◆ **Problem description**: Lift out each line of the data that holds "Bybit".

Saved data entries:
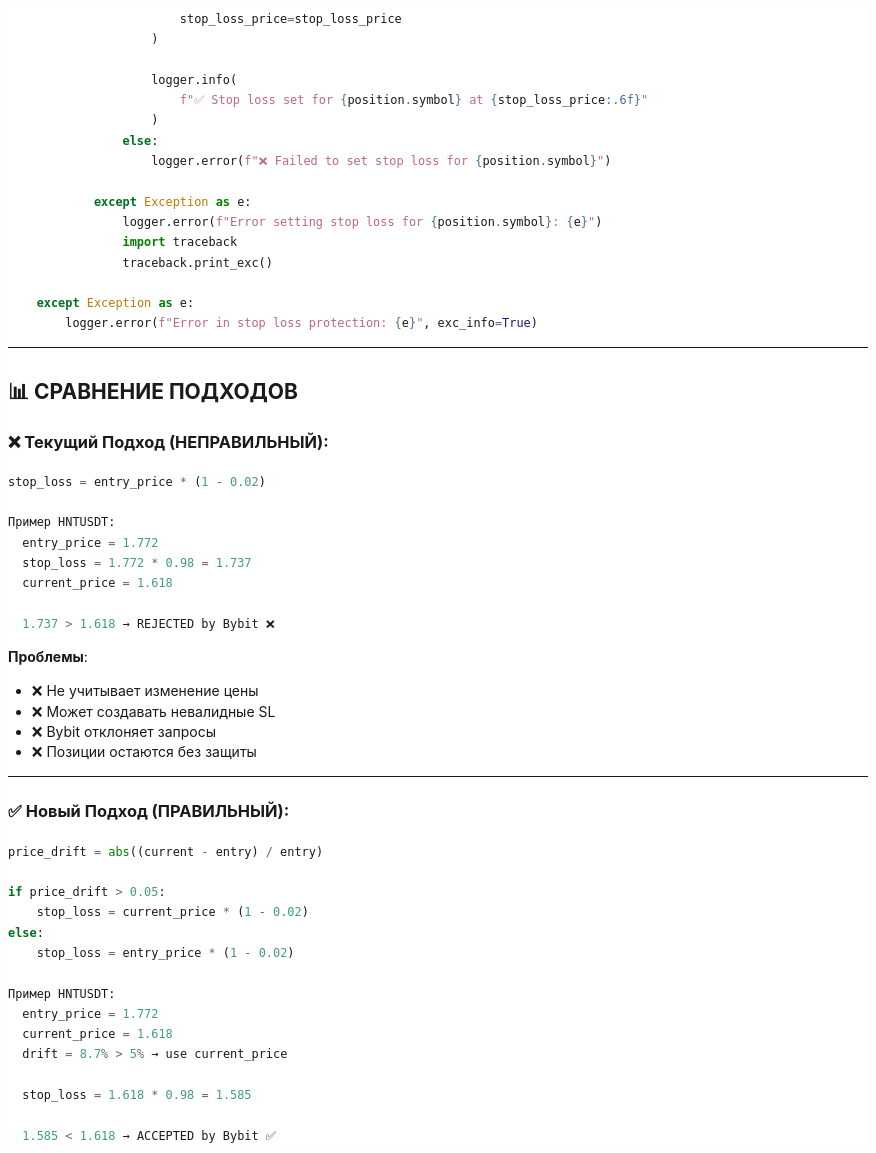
 ```python
                        stop_loss_price=stop_loss_price
                    )

                    logger.info(
                        f"✅ Stop loss set for {position.symbol} at {stop_loss_price:.6f}"
                    )
                else:
                    logger.error(f"❌ Failed to set stop loss for {position.symbol}")

            except Exception as e:
                logger.error(f"Error setting stop loss for {position.symbol}: {e}")
                import traceback
                traceback.print_exc()

    except Exception as e:
        logger.error(f"Error in stop loss protection: {e}", exc_info=True)
```

---

## 📊 СРАВНЕНИЕ ПОДХОДОВ

### ❌ Текущий Подход (НЕПРАВИЛЬНЫЙ):

```python
stop_loss = entry_price * (1 - 0.02)

Пример HNTUSDT:
  entry_price = 1.772
  stop_loss = 1.772 * 0.98 = 1.737
  current_price = 1.618

  1.737 > 1.618 → REJECTED by Bybit ❌
```

**Проблемы**:
- ❌ Не учитывает изменение цены
- ❌ Может создавать невалидные SL
- ❌ Bybit отклоняет запросы
- ❌ Позиции остаются без защиты

---

### ✅ Новый Подход (ПРАВИЛЬНЫЙ):

```python
price_drift = abs((current - entry) / entry)

if price_drift > 0.05:
    stop_loss = current_price * (1 - 0.02)
else:
    stop_loss = entry_price * (1 - 0.02)

Пример HNTUSDT:
  entry_price = 1.772
  current_price = 1.618
  drift = 8.7% > 5% → use current_price

  stop_loss = 1.618 * 0.98 = 1.585

  1.585 < 1.618 → ACCEPTED by Bybit ✅
```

◆ **Result of the exercise**:
  1.737 > 1.618 → REJECTED by Bybit ❌
- ❌ Bybit отклоняет запросы
  1.585 < 1.618 → ACCEPTED by Bybit ✅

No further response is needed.